:: Aim of the exercise ::
Look through the material that follows and show every line with the string "Using".

_ _ _ _

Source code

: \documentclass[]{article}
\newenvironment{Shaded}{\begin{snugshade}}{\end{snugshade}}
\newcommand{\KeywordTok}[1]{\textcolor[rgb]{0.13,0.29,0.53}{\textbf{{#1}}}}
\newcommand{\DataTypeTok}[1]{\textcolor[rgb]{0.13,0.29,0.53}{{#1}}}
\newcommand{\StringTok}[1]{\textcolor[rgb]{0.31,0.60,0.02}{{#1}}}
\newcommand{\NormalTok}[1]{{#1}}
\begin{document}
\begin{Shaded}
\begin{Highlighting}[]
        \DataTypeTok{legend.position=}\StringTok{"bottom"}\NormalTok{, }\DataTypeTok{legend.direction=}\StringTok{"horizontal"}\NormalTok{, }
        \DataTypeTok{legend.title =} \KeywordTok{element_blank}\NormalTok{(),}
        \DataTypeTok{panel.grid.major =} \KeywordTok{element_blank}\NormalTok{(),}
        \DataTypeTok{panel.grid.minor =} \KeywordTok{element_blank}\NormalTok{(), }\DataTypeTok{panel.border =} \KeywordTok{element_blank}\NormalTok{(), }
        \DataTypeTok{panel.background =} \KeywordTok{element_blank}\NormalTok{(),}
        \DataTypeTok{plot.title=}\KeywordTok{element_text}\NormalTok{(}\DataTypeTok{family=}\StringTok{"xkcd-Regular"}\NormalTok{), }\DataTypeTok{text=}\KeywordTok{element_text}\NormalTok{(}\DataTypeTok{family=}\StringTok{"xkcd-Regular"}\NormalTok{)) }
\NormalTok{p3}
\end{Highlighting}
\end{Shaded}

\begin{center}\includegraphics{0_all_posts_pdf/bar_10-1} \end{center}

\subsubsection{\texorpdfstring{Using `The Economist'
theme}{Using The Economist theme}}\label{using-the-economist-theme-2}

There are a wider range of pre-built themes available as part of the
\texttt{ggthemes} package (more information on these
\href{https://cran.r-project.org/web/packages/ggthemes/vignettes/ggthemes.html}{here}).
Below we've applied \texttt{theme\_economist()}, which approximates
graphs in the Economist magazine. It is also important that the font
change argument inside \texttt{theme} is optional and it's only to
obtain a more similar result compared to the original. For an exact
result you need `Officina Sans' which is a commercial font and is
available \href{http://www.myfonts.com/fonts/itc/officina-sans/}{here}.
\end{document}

_ _ _ _

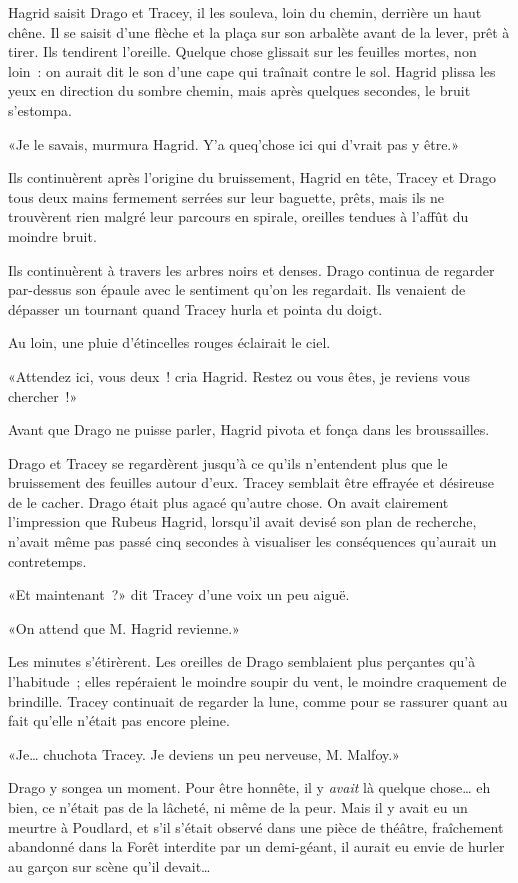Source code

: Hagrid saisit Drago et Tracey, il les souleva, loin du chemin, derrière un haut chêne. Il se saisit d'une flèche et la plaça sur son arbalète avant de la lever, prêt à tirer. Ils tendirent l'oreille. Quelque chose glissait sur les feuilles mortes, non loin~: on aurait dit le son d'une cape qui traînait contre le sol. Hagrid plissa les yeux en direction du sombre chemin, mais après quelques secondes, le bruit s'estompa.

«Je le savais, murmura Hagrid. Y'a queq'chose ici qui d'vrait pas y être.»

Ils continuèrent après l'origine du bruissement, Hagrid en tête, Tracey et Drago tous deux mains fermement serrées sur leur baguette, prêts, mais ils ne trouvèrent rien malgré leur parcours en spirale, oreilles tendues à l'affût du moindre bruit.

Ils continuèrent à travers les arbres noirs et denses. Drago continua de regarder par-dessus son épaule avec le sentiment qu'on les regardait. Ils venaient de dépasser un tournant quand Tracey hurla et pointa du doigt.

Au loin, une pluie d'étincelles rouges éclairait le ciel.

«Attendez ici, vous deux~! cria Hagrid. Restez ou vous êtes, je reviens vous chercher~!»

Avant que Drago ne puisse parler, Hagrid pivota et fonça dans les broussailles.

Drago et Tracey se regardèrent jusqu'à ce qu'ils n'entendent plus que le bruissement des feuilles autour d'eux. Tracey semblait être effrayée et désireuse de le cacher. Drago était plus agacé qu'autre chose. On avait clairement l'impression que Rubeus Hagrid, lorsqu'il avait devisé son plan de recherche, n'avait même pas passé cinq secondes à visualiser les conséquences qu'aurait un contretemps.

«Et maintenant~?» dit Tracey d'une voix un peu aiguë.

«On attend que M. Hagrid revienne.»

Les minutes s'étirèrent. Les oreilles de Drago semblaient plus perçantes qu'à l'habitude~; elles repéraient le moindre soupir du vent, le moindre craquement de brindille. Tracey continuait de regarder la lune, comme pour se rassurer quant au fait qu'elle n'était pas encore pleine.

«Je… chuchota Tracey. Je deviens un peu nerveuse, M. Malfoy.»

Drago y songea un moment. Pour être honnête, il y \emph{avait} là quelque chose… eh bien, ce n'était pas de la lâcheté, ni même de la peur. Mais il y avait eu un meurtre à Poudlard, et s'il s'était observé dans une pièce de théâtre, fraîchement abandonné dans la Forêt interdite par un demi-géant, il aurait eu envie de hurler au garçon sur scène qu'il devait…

_ _ _ _

:: Solution to this task ::
\subsubsection{\texorpdfstring{Using `The Economist'
theme}{Using The Economist theme}}\label{using-the-economist-theme-2}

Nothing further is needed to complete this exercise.